§ **ABOUT THIS TASK**: Where a line below includes the word "Together", copy that line.
----- RECORDS SUPPLIED -----
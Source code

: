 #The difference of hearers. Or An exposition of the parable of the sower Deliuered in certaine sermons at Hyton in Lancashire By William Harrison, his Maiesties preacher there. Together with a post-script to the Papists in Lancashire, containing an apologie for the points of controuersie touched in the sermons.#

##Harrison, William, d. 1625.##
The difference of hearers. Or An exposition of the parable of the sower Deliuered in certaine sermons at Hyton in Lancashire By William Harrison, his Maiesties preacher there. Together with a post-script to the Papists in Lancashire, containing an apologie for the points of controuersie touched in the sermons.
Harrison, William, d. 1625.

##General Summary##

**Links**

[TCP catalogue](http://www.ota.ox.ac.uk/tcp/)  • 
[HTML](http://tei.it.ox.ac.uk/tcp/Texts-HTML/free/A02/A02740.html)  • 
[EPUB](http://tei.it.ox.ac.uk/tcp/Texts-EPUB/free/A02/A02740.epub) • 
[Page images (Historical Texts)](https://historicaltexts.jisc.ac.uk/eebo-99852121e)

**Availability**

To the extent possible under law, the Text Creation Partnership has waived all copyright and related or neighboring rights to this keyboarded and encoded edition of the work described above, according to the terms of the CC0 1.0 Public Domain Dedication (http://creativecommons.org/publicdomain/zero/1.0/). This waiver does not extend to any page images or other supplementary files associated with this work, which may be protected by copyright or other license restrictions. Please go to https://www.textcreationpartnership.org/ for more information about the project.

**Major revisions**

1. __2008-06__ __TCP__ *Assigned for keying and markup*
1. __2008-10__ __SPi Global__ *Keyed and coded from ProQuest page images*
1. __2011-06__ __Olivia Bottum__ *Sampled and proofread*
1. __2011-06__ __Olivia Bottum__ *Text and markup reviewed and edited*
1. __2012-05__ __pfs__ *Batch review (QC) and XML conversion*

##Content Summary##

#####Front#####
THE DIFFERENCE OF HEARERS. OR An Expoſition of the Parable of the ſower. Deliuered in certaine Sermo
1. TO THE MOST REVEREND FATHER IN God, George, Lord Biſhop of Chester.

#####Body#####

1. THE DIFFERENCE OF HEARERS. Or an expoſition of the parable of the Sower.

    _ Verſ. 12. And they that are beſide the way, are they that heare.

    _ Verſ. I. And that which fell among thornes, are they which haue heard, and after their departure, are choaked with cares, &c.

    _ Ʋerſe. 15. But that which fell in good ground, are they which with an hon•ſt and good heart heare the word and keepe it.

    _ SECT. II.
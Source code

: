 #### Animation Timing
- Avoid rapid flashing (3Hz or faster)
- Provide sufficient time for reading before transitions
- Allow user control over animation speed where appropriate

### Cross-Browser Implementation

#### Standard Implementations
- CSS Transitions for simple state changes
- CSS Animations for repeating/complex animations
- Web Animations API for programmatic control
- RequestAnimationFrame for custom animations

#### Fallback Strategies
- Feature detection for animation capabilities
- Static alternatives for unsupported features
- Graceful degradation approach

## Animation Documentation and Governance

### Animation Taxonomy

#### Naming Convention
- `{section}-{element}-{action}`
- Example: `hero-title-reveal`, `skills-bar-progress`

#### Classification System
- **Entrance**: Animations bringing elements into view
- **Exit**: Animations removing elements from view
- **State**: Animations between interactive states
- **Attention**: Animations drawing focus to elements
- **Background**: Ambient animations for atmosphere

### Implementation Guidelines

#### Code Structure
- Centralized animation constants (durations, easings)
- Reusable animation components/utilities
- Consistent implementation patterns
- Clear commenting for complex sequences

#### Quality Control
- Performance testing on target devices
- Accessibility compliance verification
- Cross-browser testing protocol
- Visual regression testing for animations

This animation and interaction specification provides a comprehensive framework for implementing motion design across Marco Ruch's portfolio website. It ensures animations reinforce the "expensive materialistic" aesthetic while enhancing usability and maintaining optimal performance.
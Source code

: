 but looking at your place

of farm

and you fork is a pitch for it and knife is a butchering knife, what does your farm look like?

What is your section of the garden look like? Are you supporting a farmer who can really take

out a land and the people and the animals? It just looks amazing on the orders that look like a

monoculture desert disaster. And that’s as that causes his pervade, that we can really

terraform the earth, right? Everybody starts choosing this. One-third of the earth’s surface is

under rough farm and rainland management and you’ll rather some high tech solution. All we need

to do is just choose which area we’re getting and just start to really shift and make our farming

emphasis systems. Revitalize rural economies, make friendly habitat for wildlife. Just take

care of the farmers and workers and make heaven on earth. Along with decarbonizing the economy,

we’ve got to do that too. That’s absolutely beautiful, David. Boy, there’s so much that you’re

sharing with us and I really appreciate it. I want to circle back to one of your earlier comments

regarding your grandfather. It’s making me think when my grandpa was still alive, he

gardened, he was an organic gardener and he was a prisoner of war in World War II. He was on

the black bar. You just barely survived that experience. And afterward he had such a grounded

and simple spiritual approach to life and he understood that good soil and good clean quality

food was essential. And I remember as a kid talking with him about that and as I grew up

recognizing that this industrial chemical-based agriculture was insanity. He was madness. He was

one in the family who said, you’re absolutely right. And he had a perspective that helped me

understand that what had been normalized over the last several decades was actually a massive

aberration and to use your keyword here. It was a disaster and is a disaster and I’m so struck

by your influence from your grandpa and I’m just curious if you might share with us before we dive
-----
§ **EXERCISE RESPONSE**:
: #The difference of hearers. Or An exposition of the parable of the sower Deliuered in certaine sermons at Hyton in Lancashire By William Harrison, his Maiesties preacher there. Together with a post-script to the Papists in Lancashire, containing an apologie for the points of controuersie touched in the sermons.#
The difference of hearers. Or An exposition of the parable of the sower Deliuered in certaine sermons at Hyton in Lancashire By William Harrison, his Maiesties preacher there. Together with a post-script to the Papists in Lancashire, containing an apologie for the points of controuersie touched in the sermons.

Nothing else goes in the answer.